## About this exercise
Whatever the records contain, reproduce all of them exactly.

___ Input data ___

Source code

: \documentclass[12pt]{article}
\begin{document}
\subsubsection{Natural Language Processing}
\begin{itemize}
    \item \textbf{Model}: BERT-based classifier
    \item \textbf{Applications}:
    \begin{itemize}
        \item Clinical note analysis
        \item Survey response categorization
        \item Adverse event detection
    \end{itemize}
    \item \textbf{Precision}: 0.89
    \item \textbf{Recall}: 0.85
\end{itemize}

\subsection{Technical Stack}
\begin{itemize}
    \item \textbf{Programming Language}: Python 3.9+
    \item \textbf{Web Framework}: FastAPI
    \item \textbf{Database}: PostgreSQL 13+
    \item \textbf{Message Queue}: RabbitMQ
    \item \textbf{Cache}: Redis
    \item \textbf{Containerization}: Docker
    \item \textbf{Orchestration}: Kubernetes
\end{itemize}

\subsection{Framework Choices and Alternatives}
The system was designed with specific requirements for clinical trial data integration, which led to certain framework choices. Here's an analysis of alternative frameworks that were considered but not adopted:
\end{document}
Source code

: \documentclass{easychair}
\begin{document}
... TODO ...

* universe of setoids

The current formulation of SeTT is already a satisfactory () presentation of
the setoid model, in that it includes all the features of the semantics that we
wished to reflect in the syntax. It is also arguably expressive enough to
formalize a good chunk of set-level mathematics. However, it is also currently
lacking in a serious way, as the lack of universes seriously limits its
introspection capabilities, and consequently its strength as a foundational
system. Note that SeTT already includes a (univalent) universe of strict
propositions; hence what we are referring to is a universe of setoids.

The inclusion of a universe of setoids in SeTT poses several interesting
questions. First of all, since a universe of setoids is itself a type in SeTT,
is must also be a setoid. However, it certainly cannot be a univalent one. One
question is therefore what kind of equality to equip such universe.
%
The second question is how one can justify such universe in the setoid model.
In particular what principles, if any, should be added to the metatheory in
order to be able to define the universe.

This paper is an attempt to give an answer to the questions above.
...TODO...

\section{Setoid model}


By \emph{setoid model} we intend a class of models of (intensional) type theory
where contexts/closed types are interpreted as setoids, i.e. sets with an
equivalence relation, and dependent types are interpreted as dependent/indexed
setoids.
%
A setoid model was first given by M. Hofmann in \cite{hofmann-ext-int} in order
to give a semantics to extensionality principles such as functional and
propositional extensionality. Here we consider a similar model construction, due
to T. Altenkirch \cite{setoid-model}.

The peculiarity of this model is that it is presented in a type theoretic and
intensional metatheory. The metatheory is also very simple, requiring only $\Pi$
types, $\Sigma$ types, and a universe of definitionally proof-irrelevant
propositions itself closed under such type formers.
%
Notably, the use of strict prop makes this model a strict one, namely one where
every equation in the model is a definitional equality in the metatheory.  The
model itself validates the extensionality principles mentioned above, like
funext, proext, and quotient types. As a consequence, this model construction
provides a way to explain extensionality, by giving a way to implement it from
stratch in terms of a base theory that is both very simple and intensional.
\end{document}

___

## Result for this task
Source code

: \documentclass[12pt]{article}
\begin{document}
\subsubsection{Natural Language Processing}
\begin{itemize}
    \item \textbf{Model}: BERT-based classifier
    \item \textbf{Applications}:
    \begin{itemize}
        \item Clinical note analysis
        \item Survey response categorization
        \item Adverse event detection
    \end{itemize}
    \item \textbf{Precision}: 0.89
    \item \textbf{Recall}: 0.85
\end{itemize}

\subsection{Technical Stack}
\begin{itemize}
    \item \textbf{Programming Language}: Python 3.9+
    \item \textbf{Web Framework}: FastAPI
    \item \textbf{Database}: PostgreSQL 13+
    \item \textbf{Message Queue}: RabbitMQ
    \item \textbf{Cache}: Redis
    \item \textbf{Containerization}: Docker
    \item \textbf{Orchestration}: Kubernetes
\end{itemize}

\subsection{Framework Choices and Alternatives}
The system was designed with specific requirements for clinical trial data integration, which led to certain framework choices. Here's an analysis of alternative frameworks that were considered but not adopted:
\end{document}
Source code

: \documentclass{easychair}
\begin{document}
... TODO ...

* universe of setoids

The current formulation of SeTT is already a satisfactory () presentation of
the setoid model, in that it includes all the features of the semantics that we
wished to reflect in the syntax. It is also arguably expressive enough to
formalize a good chunk of set-level mathematics. However, it is also currently
lacking in a serious way, as the lack of universes seriously limits its
introspection capabilities, and consequently its strength as a foundational
system. Note that SeTT already includes a (univalent) universe of strict
propositions; hence what we are referring to is a universe of setoids.

The inclusion of a universe of setoids in SeTT poses several interesting
questions. First of all, since a universe of setoids is itself a type in SeTT,
is must also be a setoid. However, it certainly cannot be a univalent one. One
question is therefore what kind of equality to equip such universe.
%
The second question is how one can justify such universe in the setoid model.
In particular what principles, if any, should be added to the metatheory in
order to be able to define the universe.

This paper is an attempt to give an answer to the questions above.
...TODO...

\section{Setoid model}


By \emph{setoid model} we intend a class of models of (intensional) type theory
where contexts/closed types are interpreted as setoids, i.e. sets with an
equivalence relation, and dependent types are interpreted as dependent/indexed
setoids.
%
A setoid model was first given by M. Hofmann in \cite{hofmann-ext-int} in order
to give a semantics to extensionality principles such as functional and
propositional extensionality. Here we consider a similar model construction, due
to T. Altenkirch \cite{setoid-model}.

The peculiarity of this model is that it is presented in a type theoretic and
intensional metatheory. The metatheory is also very simple, requiring only $\Pi$
types, $\Sigma$ types, and a universe of definitionally proof-irrelevant
propositions itself closed under such type formers.
%
Notably, the use of strict prop makes this model a strict one, namely one where
every equation in the model is a definitional equality in the metatheory.  The
model itself validates the extensionality principles mentioned above, like
funext, proext, and quotient types. As a consequence, this model construction
provides a way to explain extensionality, by giving a way to implement it from
stratch in terms of a base theory that is both very simple and intensional.
\end{document}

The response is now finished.